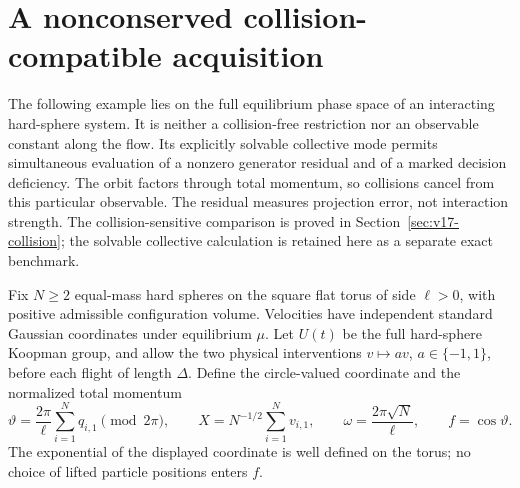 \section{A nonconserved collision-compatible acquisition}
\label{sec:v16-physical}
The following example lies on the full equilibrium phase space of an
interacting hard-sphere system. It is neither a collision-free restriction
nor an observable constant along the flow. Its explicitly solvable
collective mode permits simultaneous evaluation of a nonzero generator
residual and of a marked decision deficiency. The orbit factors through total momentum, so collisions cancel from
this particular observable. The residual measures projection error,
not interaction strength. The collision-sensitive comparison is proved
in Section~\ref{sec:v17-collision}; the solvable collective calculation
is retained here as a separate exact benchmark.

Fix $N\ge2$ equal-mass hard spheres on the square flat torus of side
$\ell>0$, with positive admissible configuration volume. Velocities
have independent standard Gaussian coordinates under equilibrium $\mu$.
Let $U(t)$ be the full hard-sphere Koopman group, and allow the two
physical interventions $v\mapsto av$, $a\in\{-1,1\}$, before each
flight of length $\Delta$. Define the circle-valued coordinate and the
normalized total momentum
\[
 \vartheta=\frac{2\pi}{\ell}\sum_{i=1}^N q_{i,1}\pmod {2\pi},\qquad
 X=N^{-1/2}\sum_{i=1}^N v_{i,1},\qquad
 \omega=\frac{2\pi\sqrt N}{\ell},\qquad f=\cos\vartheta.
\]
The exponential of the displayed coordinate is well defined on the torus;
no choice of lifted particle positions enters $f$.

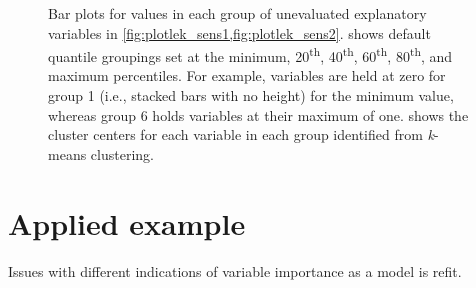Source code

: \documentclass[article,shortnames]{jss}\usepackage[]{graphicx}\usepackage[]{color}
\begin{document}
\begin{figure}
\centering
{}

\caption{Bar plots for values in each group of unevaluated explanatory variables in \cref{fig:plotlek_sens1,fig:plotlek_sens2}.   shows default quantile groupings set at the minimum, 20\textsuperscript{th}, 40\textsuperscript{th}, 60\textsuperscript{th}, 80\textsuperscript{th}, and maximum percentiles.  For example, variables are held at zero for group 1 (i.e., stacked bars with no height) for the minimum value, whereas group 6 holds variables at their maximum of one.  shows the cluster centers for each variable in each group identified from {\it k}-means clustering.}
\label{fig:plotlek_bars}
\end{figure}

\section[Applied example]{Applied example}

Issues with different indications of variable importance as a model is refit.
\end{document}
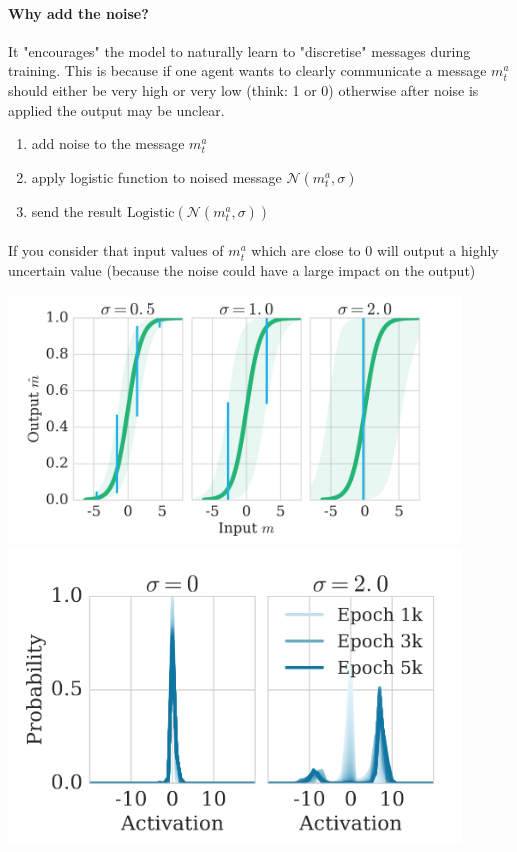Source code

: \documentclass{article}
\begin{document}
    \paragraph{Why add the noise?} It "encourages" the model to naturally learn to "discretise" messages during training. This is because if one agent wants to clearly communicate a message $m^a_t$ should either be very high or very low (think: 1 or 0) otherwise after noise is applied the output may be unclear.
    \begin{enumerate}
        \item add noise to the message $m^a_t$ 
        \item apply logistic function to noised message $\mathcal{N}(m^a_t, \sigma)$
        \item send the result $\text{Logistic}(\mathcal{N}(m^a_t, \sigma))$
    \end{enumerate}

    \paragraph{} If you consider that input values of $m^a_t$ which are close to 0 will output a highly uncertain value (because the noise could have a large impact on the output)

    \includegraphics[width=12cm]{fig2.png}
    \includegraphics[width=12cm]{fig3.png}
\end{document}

====================

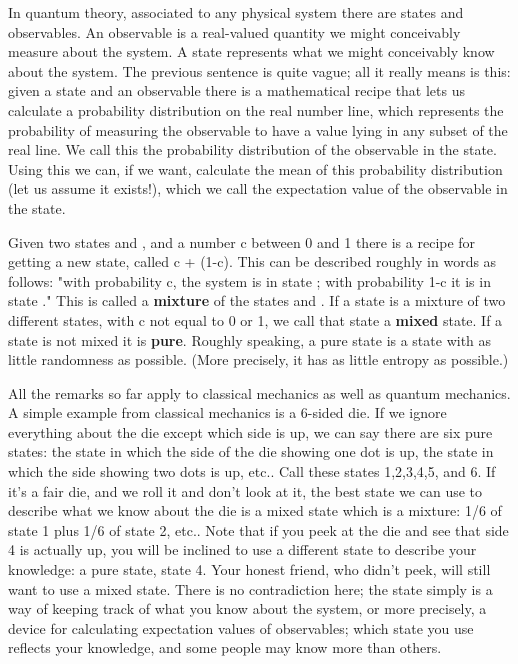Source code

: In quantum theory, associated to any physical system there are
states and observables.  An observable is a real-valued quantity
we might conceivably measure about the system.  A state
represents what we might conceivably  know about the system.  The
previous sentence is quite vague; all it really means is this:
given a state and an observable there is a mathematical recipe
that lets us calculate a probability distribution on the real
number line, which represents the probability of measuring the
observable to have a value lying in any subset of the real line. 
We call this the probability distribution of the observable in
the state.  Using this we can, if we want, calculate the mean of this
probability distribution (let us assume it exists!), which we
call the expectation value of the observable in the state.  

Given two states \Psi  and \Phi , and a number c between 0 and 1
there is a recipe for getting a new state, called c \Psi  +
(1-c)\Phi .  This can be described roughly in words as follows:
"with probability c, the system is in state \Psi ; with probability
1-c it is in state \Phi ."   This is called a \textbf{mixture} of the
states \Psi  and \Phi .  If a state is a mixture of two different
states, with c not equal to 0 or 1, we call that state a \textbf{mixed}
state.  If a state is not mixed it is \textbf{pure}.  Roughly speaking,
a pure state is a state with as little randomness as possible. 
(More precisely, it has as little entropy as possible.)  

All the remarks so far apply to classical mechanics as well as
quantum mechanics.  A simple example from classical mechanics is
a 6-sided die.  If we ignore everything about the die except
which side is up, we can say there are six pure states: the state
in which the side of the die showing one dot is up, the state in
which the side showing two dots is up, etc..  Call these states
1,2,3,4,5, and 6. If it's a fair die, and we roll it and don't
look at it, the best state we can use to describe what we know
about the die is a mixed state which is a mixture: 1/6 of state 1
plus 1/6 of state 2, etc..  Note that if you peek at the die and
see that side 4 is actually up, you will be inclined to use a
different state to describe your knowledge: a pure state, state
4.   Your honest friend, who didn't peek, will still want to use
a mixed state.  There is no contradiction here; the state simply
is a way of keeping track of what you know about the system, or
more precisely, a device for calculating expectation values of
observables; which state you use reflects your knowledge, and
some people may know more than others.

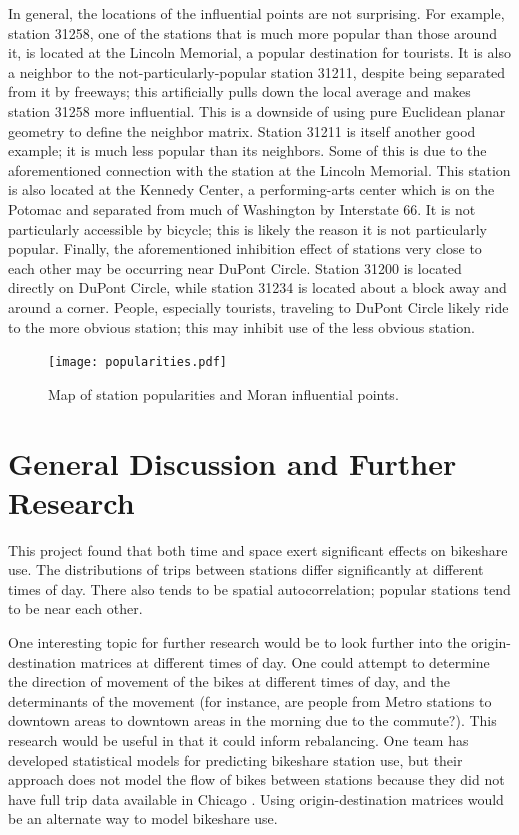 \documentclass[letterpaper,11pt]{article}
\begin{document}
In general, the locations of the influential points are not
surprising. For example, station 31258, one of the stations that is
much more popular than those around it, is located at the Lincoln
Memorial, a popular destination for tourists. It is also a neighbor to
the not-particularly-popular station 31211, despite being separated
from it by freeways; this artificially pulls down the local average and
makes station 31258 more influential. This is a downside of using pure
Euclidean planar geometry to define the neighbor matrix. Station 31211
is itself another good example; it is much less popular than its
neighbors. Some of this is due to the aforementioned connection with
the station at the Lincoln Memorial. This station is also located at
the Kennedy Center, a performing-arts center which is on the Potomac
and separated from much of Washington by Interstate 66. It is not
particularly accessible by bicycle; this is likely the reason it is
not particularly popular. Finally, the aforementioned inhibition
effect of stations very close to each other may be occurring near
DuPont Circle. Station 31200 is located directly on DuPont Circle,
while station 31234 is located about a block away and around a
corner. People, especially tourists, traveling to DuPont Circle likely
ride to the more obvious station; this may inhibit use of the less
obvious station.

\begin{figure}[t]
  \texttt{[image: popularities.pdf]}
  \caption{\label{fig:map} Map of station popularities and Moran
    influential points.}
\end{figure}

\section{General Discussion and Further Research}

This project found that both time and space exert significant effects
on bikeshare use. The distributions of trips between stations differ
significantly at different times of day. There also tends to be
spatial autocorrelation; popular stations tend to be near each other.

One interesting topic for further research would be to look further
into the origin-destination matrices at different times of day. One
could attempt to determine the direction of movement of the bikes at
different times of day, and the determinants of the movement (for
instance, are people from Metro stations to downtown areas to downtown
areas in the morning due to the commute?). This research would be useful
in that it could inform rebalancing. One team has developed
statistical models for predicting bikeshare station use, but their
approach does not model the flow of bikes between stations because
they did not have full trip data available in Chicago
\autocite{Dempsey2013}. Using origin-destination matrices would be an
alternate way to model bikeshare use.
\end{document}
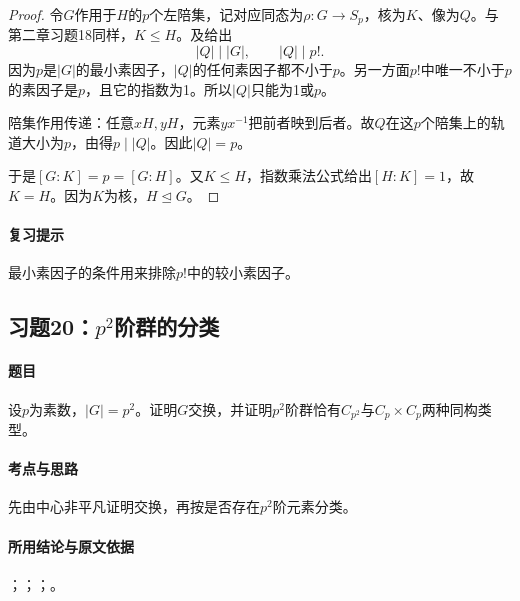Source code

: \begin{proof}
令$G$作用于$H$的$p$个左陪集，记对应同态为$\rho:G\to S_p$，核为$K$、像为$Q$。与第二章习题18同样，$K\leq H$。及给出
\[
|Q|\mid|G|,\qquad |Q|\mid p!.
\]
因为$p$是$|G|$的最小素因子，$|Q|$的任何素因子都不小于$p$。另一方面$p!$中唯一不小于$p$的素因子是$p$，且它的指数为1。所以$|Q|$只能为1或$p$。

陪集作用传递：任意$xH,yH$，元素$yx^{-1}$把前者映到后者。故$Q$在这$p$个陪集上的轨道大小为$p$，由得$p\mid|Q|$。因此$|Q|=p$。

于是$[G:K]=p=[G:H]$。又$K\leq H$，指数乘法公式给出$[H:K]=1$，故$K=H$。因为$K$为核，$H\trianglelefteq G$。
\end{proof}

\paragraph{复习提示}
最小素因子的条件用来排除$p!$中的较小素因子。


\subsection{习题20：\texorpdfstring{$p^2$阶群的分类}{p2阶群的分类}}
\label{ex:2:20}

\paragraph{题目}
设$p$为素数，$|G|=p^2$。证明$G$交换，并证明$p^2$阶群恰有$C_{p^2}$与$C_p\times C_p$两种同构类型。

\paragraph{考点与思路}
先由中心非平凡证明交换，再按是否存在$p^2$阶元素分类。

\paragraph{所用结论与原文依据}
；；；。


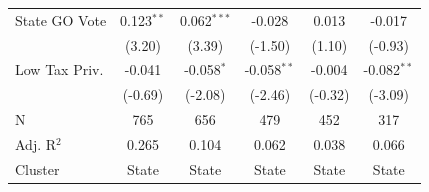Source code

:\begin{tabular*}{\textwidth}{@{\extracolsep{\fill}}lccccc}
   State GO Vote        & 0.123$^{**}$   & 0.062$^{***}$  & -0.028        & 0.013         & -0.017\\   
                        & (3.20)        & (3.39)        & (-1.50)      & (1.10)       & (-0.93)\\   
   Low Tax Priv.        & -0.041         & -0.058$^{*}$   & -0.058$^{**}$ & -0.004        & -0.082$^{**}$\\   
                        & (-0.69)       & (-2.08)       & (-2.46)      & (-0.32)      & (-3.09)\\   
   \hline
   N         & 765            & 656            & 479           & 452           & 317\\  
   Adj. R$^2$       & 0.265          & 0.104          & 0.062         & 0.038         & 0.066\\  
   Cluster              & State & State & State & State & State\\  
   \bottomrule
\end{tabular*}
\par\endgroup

====================

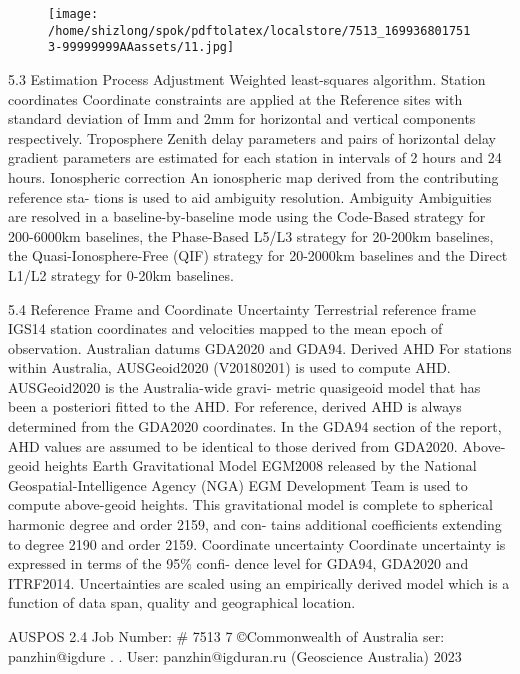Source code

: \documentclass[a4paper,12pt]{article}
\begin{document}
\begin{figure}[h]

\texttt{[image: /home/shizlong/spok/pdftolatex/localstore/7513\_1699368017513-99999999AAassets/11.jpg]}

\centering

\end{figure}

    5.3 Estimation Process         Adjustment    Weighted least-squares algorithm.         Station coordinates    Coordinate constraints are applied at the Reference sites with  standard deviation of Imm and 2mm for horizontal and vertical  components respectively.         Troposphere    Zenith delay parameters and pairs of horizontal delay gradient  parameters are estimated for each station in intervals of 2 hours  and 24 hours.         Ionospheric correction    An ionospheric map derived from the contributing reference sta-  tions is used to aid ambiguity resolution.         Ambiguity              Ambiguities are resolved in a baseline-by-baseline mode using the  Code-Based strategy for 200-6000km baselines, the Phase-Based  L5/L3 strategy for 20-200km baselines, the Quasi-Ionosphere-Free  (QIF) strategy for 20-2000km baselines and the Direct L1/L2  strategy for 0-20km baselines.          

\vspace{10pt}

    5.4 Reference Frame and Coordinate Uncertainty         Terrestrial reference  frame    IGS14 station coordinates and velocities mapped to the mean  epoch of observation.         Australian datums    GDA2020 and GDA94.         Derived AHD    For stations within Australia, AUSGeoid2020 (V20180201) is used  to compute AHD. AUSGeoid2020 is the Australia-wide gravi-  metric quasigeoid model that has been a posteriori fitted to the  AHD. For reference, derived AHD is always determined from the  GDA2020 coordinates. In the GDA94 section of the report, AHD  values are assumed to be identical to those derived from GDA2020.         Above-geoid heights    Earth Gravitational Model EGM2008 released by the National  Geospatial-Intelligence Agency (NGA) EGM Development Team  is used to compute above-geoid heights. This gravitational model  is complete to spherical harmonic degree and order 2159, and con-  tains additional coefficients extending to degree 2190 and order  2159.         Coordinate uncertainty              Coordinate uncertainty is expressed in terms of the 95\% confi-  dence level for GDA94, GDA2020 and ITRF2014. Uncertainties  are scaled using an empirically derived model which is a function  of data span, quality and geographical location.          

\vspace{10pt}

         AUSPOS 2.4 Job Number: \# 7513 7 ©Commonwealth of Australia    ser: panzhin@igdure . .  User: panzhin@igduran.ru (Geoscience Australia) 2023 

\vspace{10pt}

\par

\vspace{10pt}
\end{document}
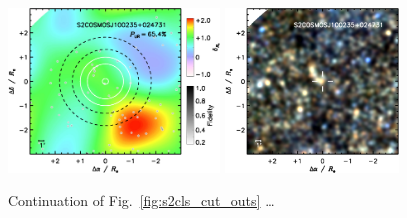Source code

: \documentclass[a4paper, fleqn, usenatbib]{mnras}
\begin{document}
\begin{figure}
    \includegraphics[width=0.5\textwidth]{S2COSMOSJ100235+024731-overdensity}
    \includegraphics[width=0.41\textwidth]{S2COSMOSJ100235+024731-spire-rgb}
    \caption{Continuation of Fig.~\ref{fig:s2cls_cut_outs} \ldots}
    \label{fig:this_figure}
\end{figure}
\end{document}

====================

### Instructions to follow
Look through the entries for the string "near". Every line that has it belongs in the answer.

### Exercise response
effect of stations very close to each other may be occurring near
spatial autocorrelation; popular stations tend to be near each other.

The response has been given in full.